Stored data:
────────

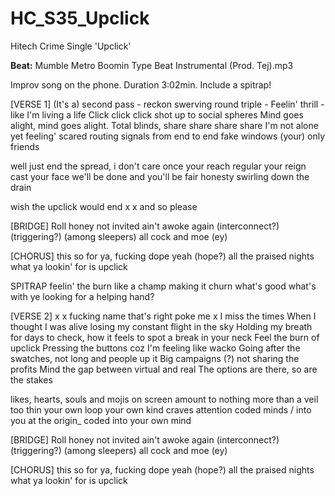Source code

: # HC_S35_Upclick
Hitech Crime Single 'Upclick'

**Beat:** Mumble  Metro Boomin Type Beat Instrumental (Prod. Tej).mp3

Improv song on the phone. Duration 3:02min.
Include a spitrap!

[VERSE 1]
(It's a) second pass - reckon swerving round triple -
Feelin' thrill - like I'm living a life
Click click click shot up to social spheres
Mind goes alight, mind goes alight.
Total blinds, share share share share
I'm not alone yet feeling' scared
routing signals from end to end 
fake windows (your) only friends 

well just end the spread, i don't care
once your reach regular your reign 
cast your face
we'll be done and you'll be fair
honesty swirling down the drain

wish the upclick would end
x
x
and so please


[BRIDGE]
Roll honey
not invited ain't
awoke again (interconnect?)(triggering?) (among sleepers) all
cock and moe (ey)

[CHORUS]
this so for ya, 
fucking dope yeah (hope?)
all the praised nights
what ya lookin' for is
upclick

SPITRAP
feelin' the burn like a champ
making it churn 
what's good what's with ye
looking for a helping hand?

[VERSE 2]
x
x
fucking name
that's right poke me
x
I miss the times
When I thought I was alive
losing my constant flight in the sky 
Holding my breath for days to check, 
how it feels to spot a break in your neck
Feel the burn of upclick
Pressing the buttons coz I'm feeling like wacko
Going after the swatches, not long and people up it
Big campaigns (?) not sharing the profits
Mind the gap between virtual and real
The options are there, so are the stakes

likes, hearts, souls and mojis on screen
amount to nothing more than a veil too thin
your own loop your own kind craves
attention coded minds / into you at the origin_
coded into your own mind

[BRIDGE]
Roll honey
not invited ain't
awoke again (interconnect?)(triggering?) (among sleepers) all
cock and moe (ey)

[CHORUS]
this so for ya, 
fucking dope yeah (hope?)
all the praised nights
what ya lookin' for is
upclick
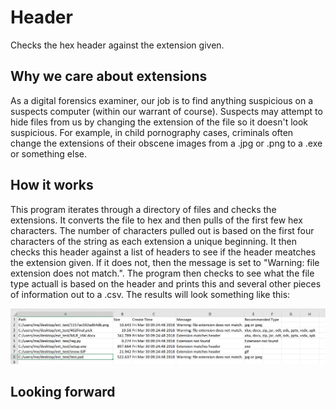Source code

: # Header
Checks the hex header against the extension given.

<h2>Why we care about extensions</h2>

As a digital forensics examiner, our job is to find anything suspicious on a suspects computer (within our warrant of course).
Suspects may attempt to hide files from us by changing the extension of the file so it doesn't look suspicious.  For example,
in child pornography cases, criminals often change the extensions of their obscene images from a .jpg or .png to a .exe or
something else.

<h2>How it works</h2>

This program iterates through a directory of files and checks the extensions.  It converts the file to hex and then pulls of the
first few hex characters.  The number of characters pulled out is based on the first four characters of the string as each extension
a unique beginning.  It then checks this header against a list of headers to see if the header meatches the extension given.  If it does
not, then the message is set to "Warning: file extension does not match.".  The program then checks to see what the file type actuall is 
based on the header and prints this and several other pieces of information out to a .csv.  The results will look something like this:

<img src = "results.GIF">

<h2>Looking forward</h2>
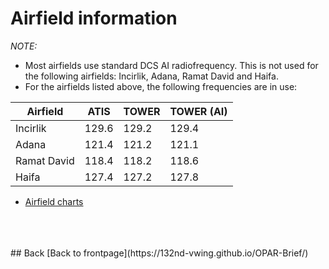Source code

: # Airfield information


*NOTE:*
- Most airfields use standard DCS AI radiofrequency. This is not used for the following airfields: Incirlik, Adana, Ramat David and Haifa.
- For the airfields listed above, the following frequencies are in use:

Airfield    | ATIS  | TOWER | TOWER (AI) |
----        | ----  | ----  | --------   |
Incirlik    | 129.6 | 129.2 | 129.4      |
Adana       | 121.4 | 121.2 | 121.1      |
Ramat David | 118.4 | 118.2 | 118.6      |
Haifa       | 127.4 | 127.2 | 127.8      |


	

		





- [Airfield charts](https://www.digitalcombatsimulator.com/en/files/3311946/)



<br>
<br>
<br>
## Back
[Back to frontpage](https://132nd-vwing.github.io/OPAR-Brief/)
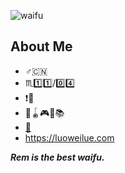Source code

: ![waifu](https://github.com/Redcxx/Redcxx/blob/master/imageedit_2_8558718614.jpg?raw=true)

## About Me
- :male_sign::cn:
- :scorpius::one::one:/:zero::four:
- :exclamation::underage:
- :ping_pong::yo_yo::video_game::musical_note::books:
- [:email:](mailto:bin.kallzvx@gmail.com)
- https://luoweilue.com


***Rem is the best waifu.***

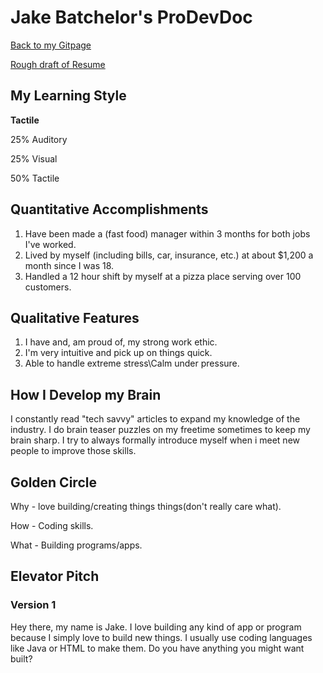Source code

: # Jake Batchelor's ProDevDoc
[Back to my Gitpage](README.md)

[Rough draft of Resume](JakeBatResume.docx)

## My Learning Style

**Tactile**

25% Auditory

25% Visual

50% Tactile

## Quantitative Accomplishments

1. Have been made a (fast food) manager within 3 months for both jobs I've worked.
2. Lived by myself (including bills, car, insurance, etc.) at about $1,200 a month since I was 18.
3. Handled a 12 hour shift by myself at a pizza place serving over 100 customers. 

## Qualitative Features

1. I have and, am proud of, my strong work ethic.
2. I'm very intuitive and pick up on things quick.
3. Able to handle extreme stress\Calm under pressure.

## How I Develop my Brain

I constantly read "tech savvy" articles to expand my knowledge of the industry.
I do brain teaser puzzles on my freetime sometimes to keep my brain sharp.
I try to always formally introduce myself when i meet new people to improve those skills.

## Golden Circle

Why - love building/creating things things(don't really care what).

How - Coding skills.

What - Building programs/apps.

## Elevator Pitch

### Version 1
Hey there, my name is Jake. I love building any kind of app or program
because I simply love to build new things. I usually use coding languages like Java or HTML to make them.
Do you have anything you might want built?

────────

What to produce:
Please return every record above exactly, but leave out the pictures.

Solution to the problem:
Source code

: # HC_S35_Upclick
Hitech Crime Single 'Upclick'

**Beat:** Mumble  Metro Boomin Type Beat Instrumental (Prod. Tej).mp3

Improv song on the phone. Duration 3:02min.
Include a spitrap!

[VERSE 1]
(It's a) second pass - reckon swerving round triple -
Feelin' thrill - like I'm living a life
Click click click shot up to social spheres
Mind goes alight, mind goes alight.
Total blinds, share share share share
I'm not alone yet feeling' scared
routing signals from end to end 
fake windows (your) only friends 

well just end the spread, i don't care
once your reach regular your reign 
cast your face
we'll be done and you'll be fair
honesty swirling down the drain

wish the upclick would end
x
x
and so please


[BRIDGE]
Roll honey
not invited ain't
awoke again (interconnect?)(triggering?) (among sleepers) all
cock and moe (ey)

[CHORUS]
this so for ya, 
fucking dope yeah (hope?)
all the praised nights
what ya lookin' for is
upclick

SPITRAP
feelin' the burn like a champ
making it churn 
what's good what's with ye
looking for a helping hand?

[VERSE 2]
x
x
fucking name
that's right poke me
x
I miss the times
When I thought I was alive
losing my constant flight in the sky 
Holding my breath for days to check, 
how it feels to spot a break in your neck
Feel the burn of upclick
Pressing the buttons coz I'm feeling like wacko
Going after the swatches, not long and people up it
Big campaigns (?) not sharing the profits
Mind the gap between virtual and real
The options are there, so are the stakes

likes, hearts, souls and mojis on screen
amount to nothing more than a veil too thin
your own loop your own kind craves
attention coded minds / into you at the origin_
coded into your own mind

[BRIDGE]
Roll honey
not invited ain't
awoke again (interconnect?)(triggering?) (among sleepers) all
cock and moe (ey)

[CHORUS]
this so for ya, 
fucking dope yeah (hope?)
all the praised nights
what ya lookin' for is
upclick
Source code

: # Header
Checks the hex header against the extension given.

<h2>Why we care about extensions</h2>

As a digital forensics examiner, our job is to find anything suspicious on a suspects computer (within our warrant of course).
Suspects may attempt to hide files from us by changing the extension of the file so it doesn't look suspicious.  For example,
in child pornography cases, criminals often change the extensions of their obscene images from a .jpg or .png to a .exe or
something else.

<h2>How it works</h2>

This program iterates through a directory of files and checks the extensions.  It converts the file to hex and then pulls of the
first few hex characters.  The number of characters pulled out is based on the first four characters of the string as each extension
a unique beginning.  It then checks this header against a list of headers to see if the header meatches the extension given.  If it does
not, then the message is set to "Warning: file extension does not match.".  The program then checks to see what the file type actuall is 
based on the header and prints this and several other pieces of information out to a .csv.  The results will look something like this:

<img src = "results.GIF">

<h2>Looking forward</h2>
Source code

: # Airfield information


*NOTE:*
- Most airfields use standard DCS AI radiofrequency. This is not used for the following airfields: Incirlik, Adana, Ramat David and Haifa.
- For the airfields listed above, the following frequencies are in use:

Airfield    | ATIS  | TOWER | TOWER (AI) |
----        | ----  | ----  | --------   |
Incirlik    | 129.6 | 129.2 | 129.4      |
Adana       | 121.4 | 121.2 | 121.1      |
Ramat David | 118.4 | 118.2 | 118.6      |
Haifa       | 127.4 | 127.2 | 127.8      |


	

		





- [Airfield charts](https://www.digitalcombatsimulator.com/en/files/3311946/)



<br>
<br>
<br>
## Back
[Back to frontpage](https://132nd-vwing.github.io/OPAR-Brief/)
Source code

: ![waifu](https://github.com/Redcxx/Redcxx/blob/master/imageedit_2_8558718614.jpg?raw=true)

## About Me
- :male_sign::cn:
- :scorpius::one::one:/:zero::four:
- :exclamation::underage:
- :ping_pong::yo_yo::video_game::musical_note::books:
- [:email:](mailto:bin.kallzvx@gmail.com)
- https://luoweilue.com


***Rem is the best waifu.***

Source code

: # Jake Batchelor's ProDevDoc
[Back to my Gitpage](README.md)

[Rough draft of Resume](JakeBatResume.docx)

## My Learning Style

**Tactile**

25% Auditory

25% Visual

50% Tactile

## Quantitative Accomplishments

1. Have been made a (fast food) manager within 3 months for both jobs I've worked.
2. Lived by myself (including bills, car, insurance, etc.) at about $1,200 a month since I was 18.
3. Handled a 12 hour shift by myself at a pizza place serving over 100 customers. 

## Qualitative Features

1. I have and, am proud of, my strong work ethic.
2. I'm very intuitive and pick up on things quick.
3. Able to handle extreme stress\Calm under pressure.

## How I Develop my Brain

I constantly read "tech savvy" articles to expand my knowledge of the industry.
I do brain teaser puzzles on my freetime sometimes to keep my brain sharp.
I try to always formally introduce myself when i meet new people to improve those skills.

## Golden Circle

Why - love building/creating things things(don't really care what).

How - Coding skills.

What - Building programs/apps.

## Elevator Pitch

### Version 1
Hey there, my name is Jake. I love building any kind of app or program
because I simply love to build new things. I usually use coding languages like Java or HTML to make them.
Do you have anything you might want built?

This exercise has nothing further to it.